On March 19, 2019 (“Budget Day”), Federal Finance Minister Bill Morneau tabled the Liberal Government’s 2019 Budget in the House of Commons (“Budget 2019”). Perhaps because 2019 is a federal election year, Budget 2019 does not propose to increase tax rates or the capital gain inclusion rate, as some had expected. In addition, Budget 2019 does not propose any initiatives to simplify the Canadian tax system which has become increasingly complex and, in light of US tax reform, decreasingly competitive.

This article provides a summary of selected tax measures proposed in Budget 2019. This article is not intended to cover the many proposed technical changes but is rather intended to highlight some key topics of interest.

Increased access to scientific research tax credits

Under the current Scientific Research and Experimental Development (“SR&ED”) program, a Canadian-controlled private corporation (“CCPC”) is eligible for a refundable tax credit of 35% of up to $3 million of qualified SR&ED expenditures (including for example wages, expenditures for materials, and overhead) per year (“Expenditure Limit”).

CCPCs (for qualified SR&ED expenditures in excess of the Expenditure Limit) and non-CCPCs are only eligible for a non-refundable tax credit of 15% of qualified SR&ED expenditures.

The Expenditure Limit, and therefore the availability of the enhanced refundable 35% tax credit to a CCPC, is currently phased out on a straight line basis where taxable income and taxable capital employed in Canada exceed certain amounts. In particular, the Expenditure Limit:

  • is reduced proportionately to the extent taxable income for the previous taxation year exceeds $500,000 and eliminated when taxable income for the previous taxation year equals or exceeds $800,000, and
  • is reduced proportionately to the extent taxable capital employed in Canada for the previous taxation year exceeds $10 million and eliminated when taxable capital employed in Canada for the previous taxation year equals or exceeds $50 million.

The taxable income and taxable capital employed in Canada factors are considered on an associated group basis.
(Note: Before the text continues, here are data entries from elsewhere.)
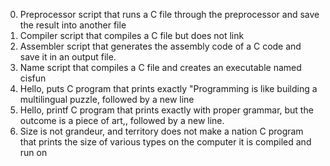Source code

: 0. Preprocessor
script that runs a C file through the preprocessor and save the result into another file
1. Compiler
script that compiles a C file but does not link
2. Assembler
script that generates the assembly code of a C code and save it in an output file.
3. Name
script that compiles a C file and creates an executable named cisfun
4. Hello, puts
C program that prints exactly "Programming is like building a multilingual puzzle, followed by a new line
5. Hello, printf
C program that prints exactly with proper grammar, but the outcome is a piece of art,, followed by a new line.
6. Size is not grandeur, and territory does not make a nation
C program that prints the size of various types on the computer it is compiled and run on
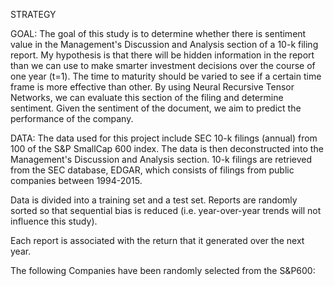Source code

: STRATEGY

GOAL:
The goal of this study is to determine whether there is sentiment value in the Management's Discussion and Analysis section of a 10-k filing report.  My hypothesis is that there will be hidden information in the report than we can use to make smarter investment decisions over the course of one year (t=1). The time to maturity should be varied to see if a certain time frame is more effective than other.  By using Neural Recursive Tensor Networks, we can evaluate this section of the filing and determine sentiment. Given the sentiment of the document, we aim to predict the performance of the company.

DATA:
The data used for this project include SEC 10-k filings (annual) from 100 of the S&P SmallCap 600 index. The data is then deconstructed into the Management's Discussion and Analysis section. 10-k filings are retrieved from the SEC database, EDGAR, which consists of filings from public companies between 1994-2015.

Data is divided into a training set and a test set. Reports are randomly sorted so that sequential bias is reduced (i.e. year-over-year trends will not influence this study). 

Each report is associated with the return that it generated over the next year.  

The following Companies have been randomly selected from the S&P600:
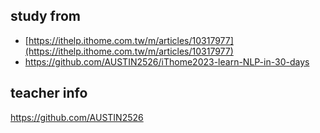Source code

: ## study from 
* [https://ithelp.ithome.com.tw/m/articles/10317977](https://ithelp.ithome.com.tw/m/articles/10317977)
* https://github.com/AUSTIN2526/iThome2023-learn-NLP-in-30-days

## teacher info 
https://github.com/AUSTIN2526
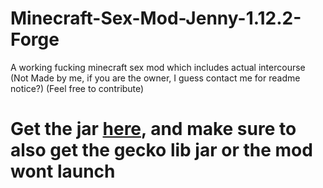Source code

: # Minecraft-Sex-Mod-Jenny-1.12.2-Forge
A working fucking minecraft sex mod which includes actual intercourse (Not Made by me, if you are the owner, I guess contact me for readme notice?) (Feel free to contribute)
# Get the jar [here](https://github.com/Napoleon-ZoomberParts/Minecraft-Sex-Mod-Jenny-1.12.2-Forge/releases/tag/1.0.0), and make sure to also get the gecko lib jar or the mod wont launch

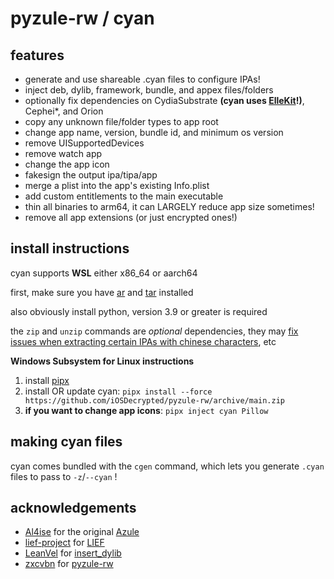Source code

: # pyzule-rw / cyan

## features

- generate and use shareable .cyan files to configure IPAs!
- inject deb, dylib, framework, bundle, and appex files/folders
- optionally fix dependencies on CydiaSubstrate **(cyan uses [ElleKit](https://github.com/evelyneee/ellekit/)!)**, Cephei*, and Orion
- copy any unknown file/folder types to app root
- change app name, version, bundle id, and minimum os version
- remove UISupportedDevices
- remove watch app
- change the app icon
- fakesign the output ipa/tipa/app
- merge a plist into the app's existing Info.plist
- add custom entitlements to the main executable
- thin all binaries to arm64, it can LARGELY reduce app size sometimes!
- remove all app extensions (or just encrypted ones!)

## install instructions

cyan supports **WSL** either x86_64 or aarch64

first, make sure you have [ar](https://command-not-found.com/ar) and [tar](https://command-not-found.com/tar) installed

also obviously install python, version 3.9 or greater is required

the `zip` and `unzip` commands are *optional* dependencies, they may [fix issues when extracting certain IPAs with chinese characters](https://github.com/asdfzxcvbn/pyzule-rw/wiki/file-does-not-exist-(executable)-%3F), etc

<b>Windows Subsystem for Linux instructions</b>
<ol>
  <li>install <a href="https://github.com/pypa/pipx?tab=readme-ov-file#install-pipx">pipx</a></li>
  <li>install OR update cyan: <code>pipx install --force https://github.com/iOSDecrypted/pyzule-rw/archive/main.zip</code></li>
  <li><b>if you want to change app icons</b>: <code>pipx inject cyan Pillow</code></li>
</ol>



## making cyan files

cyan comes bundled with the `cgen` command, which lets you generate `.cyan` files to pass to `-z`/`--cyan` !

## acknowledgements

- [Al4ise](https://github.com/Al4ise) for the original [Azule](https://github.com/Al4ise/Azule)
- [lief-project](https://github.com/lief-project) for [LIEF](https://github.com/lief-project/LIEF)
- [LeanVel](https://github.com/LeanVel) for [insert_dylib](https://github.com/LeanVel/insert_dylib)
- [zxcvbn](https://github.com/asdfzxcvbn) for [pyzule-rw](https://github.com/asdfzxcvbn/pyzule-rw)

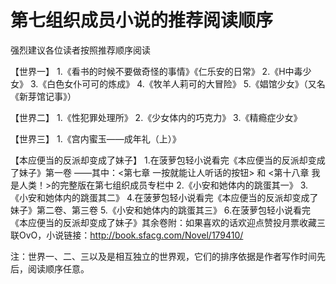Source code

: # 第七组织成员小说的推荐阅读顺序

强烈建议各位读者按照推荐顺序阅读 

【世界一】
1.《看书的时候不要做奇怪的事情》《仁乐安的日常》
2.《H中毒少女》
3.《白色女仆可可的炼成》
4.《牧羊人莉可的大冒险》
5.《娼馆少女》（又名《新芽馆记事》） 

【世界二】
1.《性犯罪处理所》
2.《少女体内的巧克力》
3.《精瘾症少女》 

【世界三】
1.《宫内蜜玉——成年礼（上）》 

【本应便当的反派却变成了妹子】
1.在菠萝包轻小说看完《本应便当的反派却变成了妹子》第一卷
——其中：<第七章 一按就能让人听话的按钮> 和 <第十八章 我是人类！>的完整版在第七组织成员专栏中
2.《小安和她体内的跳蛋其一》
3.《小安和她体内的跳蛋其二》
4.在菠萝包轻小说看完《本应便当的反派却变成了妹子》第二卷、第三卷
5.《小安和她体内的跳蛋其三》
6.在菠萝包轻小说看完《本应便当的反派却变成了妹子》其余卷附：如果喜欢的话欢迎点赞投月票收藏三联OvO，小说链接：http://book.sfacg.com/Novel/179410/

注：世界一、二、三以及是相互独立的世界观，它们的排序依据是作者写作时间先后，阅读顺序任意。 

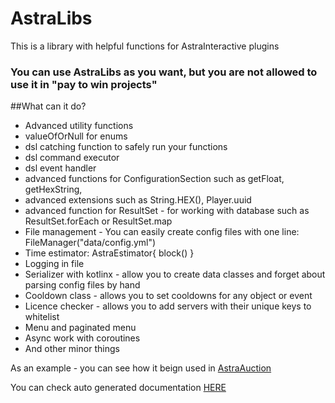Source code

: # AstraLibs
This is a library with helpful functions for AstraInteractive plugins

### You can use AstraLibs as you want, but you are not allowed to use it in "pay to win projects"

##What can it do?
- Advanced utility functions
- valueOfOrNull for enums
- dsl catching function to safely run your functions
- dsl command executor
- dsl event handler
- advanced functions for ConfigurationSection such as getFloat, getHexString,
- advanced extensions such as String.HEX(), Player.uuid
- advanced function for ResultSet - for working with database such as ResultSet.forEach or ResultSet.map
- File management - You can easily create config files with one line: FileManager("data/config.yml")
- Time estimator: AstraEstimator{ block() }
- Logging in file
- Serializer with kotlinx - allow you to create data classes and forget about parsing config files by hand
- Cooldown class - allows you to set cooldowns for any object or event
- Licence checker - allows you to add servers with their unique keys to whitelist
- Menu and paginated menu
- Async work with coroutines
- And other minor things

As an example - you can see how it beign used in [AstraAuction](https://github.com/Astra-Interactive/AstraAuctions)

You can check auto generated documentation [HERE](https://astrainteractive.ru/documentation/)
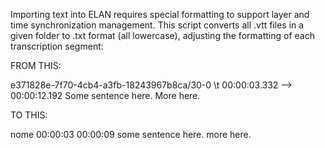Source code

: Importing text into ELAN requires special formatting to support layer and time synchronization management. This script converts all .vtt files in a given folder to .txt format (all lowercase), adjusting the formatting of each transcription segment:

FROM THIS: 

e371828e-7f70-4cb4-a3fb-18243967b8ca/30-0 \t
00:00:03.332 --> 00:00:12.192
<v NOME>Some sentence here.
More here.</v>

TO THIS:

nome	00:00:03	00:00:09	some sentence here. more here.


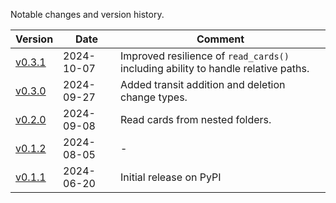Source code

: 
Notable changes and version history.

| Version | Date  | Comment |
|---------|-------|-------|
| [v0.3.1](https://github.com/network-wrangler/projectcard/releases/tag/v0.3.1) | 2024-10-07 | Improved resilience of `read_cards()` including ability to handle relative paths. |
| [v0.3.0](https://github.com/network-wrangler/projectcard/releases/tag/v0.3.0) | 2024-09-27 | Added transit addition and deletion change types. |
| [v0.2.0](https://github.com/network-wrangler/projectcard/releases/tag/v0.2.0) | 2024-09-08 | Read cards from nested folders. |
| [v0.1.2](https://github.com/network-wrangler/projectcard/releases/tag/v0.1.2) | 2024-08-05 | - |
| [v0.1.1](https://github.com/network-wrangler/projectcard/releases/tag/v0.1.1) | 2024-06-20 | Initial release on PyPI |

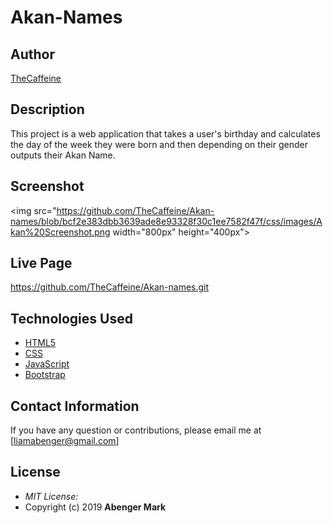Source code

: # Akan-Names

## Author

[TheCaffeine](https://github.com/TheCaffeine)

## Description

This project is a web application that takes a user's birthday and calculates the day of the week they were born and then depending on their gender outputs their Akan Name. 

## Screenshot
<img src="https://github.com/TheCaffeine/Akan-names/blob/bcf2e383dbb3639ade8e93328f30c1ee7582f47f/css/images/Akan%20Screenshot.png width="800px" height="400px">

## Live Page 
https://github.com/TheCaffeine/Akan-names.git


## Technologies Used

* [HTML5](https://github.com/topics/html5)
* [CSS](https://github.com/topics/css3)
* [JavaScript](https://github.com/topics/javascript)
* [Bootstrap](https://github.com/topics/bootstrap)


## Contact Information 

If you have any question or contributions, please email me at [liamabenger@gmail.com]

## License
* *MIT License:*
* Copyright (c) 2019 **Abenger Mark**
Under the current rules, a relatively small increase in an associated group’s taxable income for the previous taxation year can significantly restrict the availability of the enhanced refundable 35% tax credit. For example, consider a CCPC that incurs $3 million in qualified SR&ED expenditures in a taxation year, and that has $10 million in taxable capital employed in Canada and $500,000 in taxable income for the previous taxation year. This CCPC would be eligible for a refundable tax credit of $1,050,000. In contrast, if the CCPC’s taxable income for the previous taxation year was $600,000 instead of $500,000, this CCPC would be eligible for a total tax credit of $850,000, of which only $700,000 would be refundable.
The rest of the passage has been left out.